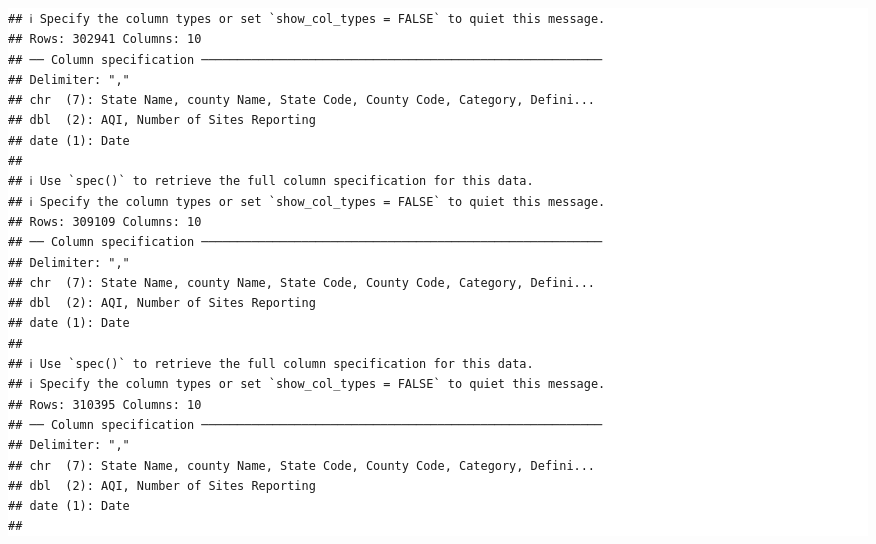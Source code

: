    ## ℹ Specify the column types or set `show_col_types = FALSE` to quiet this message.
    ## Rows: 302941 Columns: 10
    ## ── Column specification ────────────────────────────────────────────────────────
    ## Delimiter: ","
    ## chr  (7): State Name, county Name, State Code, County Code, Category, Defini...
    ## dbl  (2): AQI, Number of Sites Reporting
    ## date (1): Date
    ## 
    ## ℹ Use `spec()` to retrieve the full column specification for this data.
    ## ℹ Specify the column types or set `show_col_types = FALSE` to quiet this message.
    ## Rows: 309109 Columns: 10
    ## ── Column specification ────────────────────────────────────────────────────────
    ## Delimiter: ","
    ## chr  (7): State Name, county Name, State Code, County Code, Category, Defini...
    ## dbl  (2): AQI, Number of Sites Reporting
    ## date (1): Date
    ## 
    ## ℹ Use `spec()` to retrieve the full column specification for this data.
    ## ℹ Specify the column types or set `show_col_types = FALSE` to quiet this message.
    ## Rows: 310395 Columns: 10
    ## ── Column specification ────────────────────────────────────────────────────────
    ## Delimiter: ","
    ## chr  (7): State Name, county Name, State Code, County Code, Category, Defini...
    ## dbl  (2): AQI, Number of Sites Reporting
    ## date (1): Date
    ##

### EXERCISE OBJECTIVE
Reproduce every entry exactly, but omit each picture.

### EXERCISE SOLUTION
Source code

:    ## ℹ Specify the column types or set `show_col_types = FALSE` to quiet this message.
    ## Rows: 302941 Columns: 10
    ## ── Column specification ────────────────────────────────────────────────────────
    ## Delimiter: ","
    ## chr  (7): State Name, county Name, State Code, County Code, Category, Defini...
    ## dbl  (2): AQI, Number of Sites Reporting
    ## date (1): Date
    ## 
    ## ℹ Use `spec()` to retrieve the full column specification for this data.
    ## ℹ Specify the column types or set `show_col_types = FALSE` to quiet this message.
    ## Rows: 309109 Columns: 10
    ## ── Column specification ────────────────────────────────────────────────────────
    ## Delimiter: ","
    ## chr  (7): State Name, county Name, State Code, County Code, Category, Defini...
    ## dbl  (2): AQI, Number of Sites Reporting
    ## date (1): Date
    ## 
    ## ℹ Use `spec()` to retrieve the full column specification for this data.
    ## ℹ Specify the column types or set `show_col_types = FALSE` to quiet this message.
    ## Rows: 310395 Columns: 10
    ## ── Column specification ────────────────────────────────────────────────────────
    ## Delimiter: ","
    ## chr  (7): State Name, county Name, State Code, County Code, Category, Defini...
    ## dbl  (2): AQI, Number of Sites Reporting
    ## date (1): Date
    ##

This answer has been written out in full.